There has been on again off again buzz about Pixar going into production for Toy Story 4. The latest is that the rumors are just that...rumors. However, it's bound to happen sooner or later. The Toy Story franchise is pure gold. It's gold largely because it is based on marketing genius. Toy Story is not the first movie, book, film TV show or consumer product to detail a relationship between a child and his trusted toys. The relationship between Christopher Robin and the Winnie the Pooh Gang is precious. The model works. Selling a toy as a toy is simple genius.
For me however, Toy Story takes product placement and branding to impressive emotional heights. The character development of the toys in Toy Story is so real that when I saw a discarded Buzz Light Year on the shelf of a Goodwill in my hometown (Columbus, Ga.), my heart sank.
I am a 40-year old single woman without children. I do not own a toy. I have not owned a “toy proper” in two and a half decades.
When I saw this discarded Buzz, I immediately thought of Andy and Woody. I know. I know. Buzz Light Year is a trooper. I mean he’s a fighter, a survivor. Right? But among the dusty and dingy toys Buzz’s spirit seemed broken. I know. I know. It’s a bit nutty that a grown childless woman would react this way to a toy. But I had the lump in my throat nonetheless.
I continued my Goodwill hunting, but I couldn’t let go of the image of Buzz. So, I decided to buy him. My mom chuckled at the purchase.
What makes this story even more bizarre and I’ll admit slightly pathetic is that when I got back to my home in northern Virginia, I noticed that under Buzz’s foot was written the name “Chris” in a childlike handwriting.

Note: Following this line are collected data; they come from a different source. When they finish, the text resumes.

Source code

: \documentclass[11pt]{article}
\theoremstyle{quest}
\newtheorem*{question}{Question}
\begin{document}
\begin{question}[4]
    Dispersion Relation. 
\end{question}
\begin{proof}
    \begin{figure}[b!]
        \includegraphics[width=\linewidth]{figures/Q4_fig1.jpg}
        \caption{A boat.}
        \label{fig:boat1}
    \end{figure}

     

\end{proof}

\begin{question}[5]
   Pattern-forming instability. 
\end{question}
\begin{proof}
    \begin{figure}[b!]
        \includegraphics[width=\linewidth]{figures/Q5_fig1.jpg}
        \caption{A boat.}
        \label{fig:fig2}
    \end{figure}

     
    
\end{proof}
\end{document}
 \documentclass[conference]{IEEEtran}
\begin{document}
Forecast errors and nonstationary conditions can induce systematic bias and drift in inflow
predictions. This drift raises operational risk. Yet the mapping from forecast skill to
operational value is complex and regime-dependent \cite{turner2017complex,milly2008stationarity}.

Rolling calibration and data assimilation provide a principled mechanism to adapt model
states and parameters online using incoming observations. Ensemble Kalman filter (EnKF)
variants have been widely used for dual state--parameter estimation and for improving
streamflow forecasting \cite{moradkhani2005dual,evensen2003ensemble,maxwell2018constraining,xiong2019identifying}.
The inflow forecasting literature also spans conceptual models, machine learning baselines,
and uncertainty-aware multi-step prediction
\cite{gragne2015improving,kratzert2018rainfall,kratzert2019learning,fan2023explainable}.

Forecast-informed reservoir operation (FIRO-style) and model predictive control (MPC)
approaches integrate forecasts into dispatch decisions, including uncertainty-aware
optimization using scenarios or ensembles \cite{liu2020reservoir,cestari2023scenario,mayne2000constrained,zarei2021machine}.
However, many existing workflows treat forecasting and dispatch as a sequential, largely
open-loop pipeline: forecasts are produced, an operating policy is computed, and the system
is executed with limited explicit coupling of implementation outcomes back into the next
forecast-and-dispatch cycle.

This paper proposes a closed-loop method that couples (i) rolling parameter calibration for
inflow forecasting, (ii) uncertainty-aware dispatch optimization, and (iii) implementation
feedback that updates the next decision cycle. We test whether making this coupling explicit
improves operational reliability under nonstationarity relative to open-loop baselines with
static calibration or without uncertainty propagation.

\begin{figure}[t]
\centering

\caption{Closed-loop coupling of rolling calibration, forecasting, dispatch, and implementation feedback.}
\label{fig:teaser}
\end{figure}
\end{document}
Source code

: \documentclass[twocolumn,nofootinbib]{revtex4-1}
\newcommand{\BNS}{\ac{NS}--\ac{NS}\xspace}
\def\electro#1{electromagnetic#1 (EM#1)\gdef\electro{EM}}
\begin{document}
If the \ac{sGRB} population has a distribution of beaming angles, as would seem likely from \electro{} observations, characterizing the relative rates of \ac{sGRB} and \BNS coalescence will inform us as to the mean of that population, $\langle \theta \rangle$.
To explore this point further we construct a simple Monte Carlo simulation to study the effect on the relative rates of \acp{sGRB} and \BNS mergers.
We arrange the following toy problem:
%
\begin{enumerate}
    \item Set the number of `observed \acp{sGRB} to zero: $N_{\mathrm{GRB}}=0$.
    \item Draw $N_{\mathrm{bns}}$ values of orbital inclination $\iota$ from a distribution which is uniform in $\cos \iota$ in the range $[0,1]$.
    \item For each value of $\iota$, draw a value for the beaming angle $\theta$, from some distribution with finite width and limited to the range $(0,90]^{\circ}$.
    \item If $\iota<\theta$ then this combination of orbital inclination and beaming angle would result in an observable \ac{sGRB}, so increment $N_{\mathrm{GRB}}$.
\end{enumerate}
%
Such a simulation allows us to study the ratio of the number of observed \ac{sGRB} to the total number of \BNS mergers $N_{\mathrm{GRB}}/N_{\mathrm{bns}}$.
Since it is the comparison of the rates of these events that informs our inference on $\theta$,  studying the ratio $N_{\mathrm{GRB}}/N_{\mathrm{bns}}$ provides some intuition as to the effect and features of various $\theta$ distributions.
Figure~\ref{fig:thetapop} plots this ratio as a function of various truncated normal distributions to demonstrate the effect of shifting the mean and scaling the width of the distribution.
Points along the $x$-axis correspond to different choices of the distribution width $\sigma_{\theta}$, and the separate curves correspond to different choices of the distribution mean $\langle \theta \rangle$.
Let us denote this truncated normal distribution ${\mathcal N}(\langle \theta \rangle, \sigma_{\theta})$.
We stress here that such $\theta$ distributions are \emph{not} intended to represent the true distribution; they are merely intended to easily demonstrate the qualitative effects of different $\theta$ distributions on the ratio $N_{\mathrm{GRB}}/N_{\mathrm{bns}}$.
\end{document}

My heart sank again as I imagined Chris devastated over losing one of his prized possessions. I imagined Woody and a gang of toys navigating trains, planes and automobiles to make their way from Columbus, Ga. to Alexandria, Va. Could the gang be fighting unbelievable odds to return Buzz to Chris?
I know! I know! This is pure Insanity on my part. But it is pure genius from Pixar.
This emotional connection that compelled me to purchase a discarded toy, made me ask, "how can strong emotional branding be used in other customer retention efforts?"
SOUND OFF…How are you using a strong emotional brand to your product or service to encourage your customers to support you to infinity and beyond?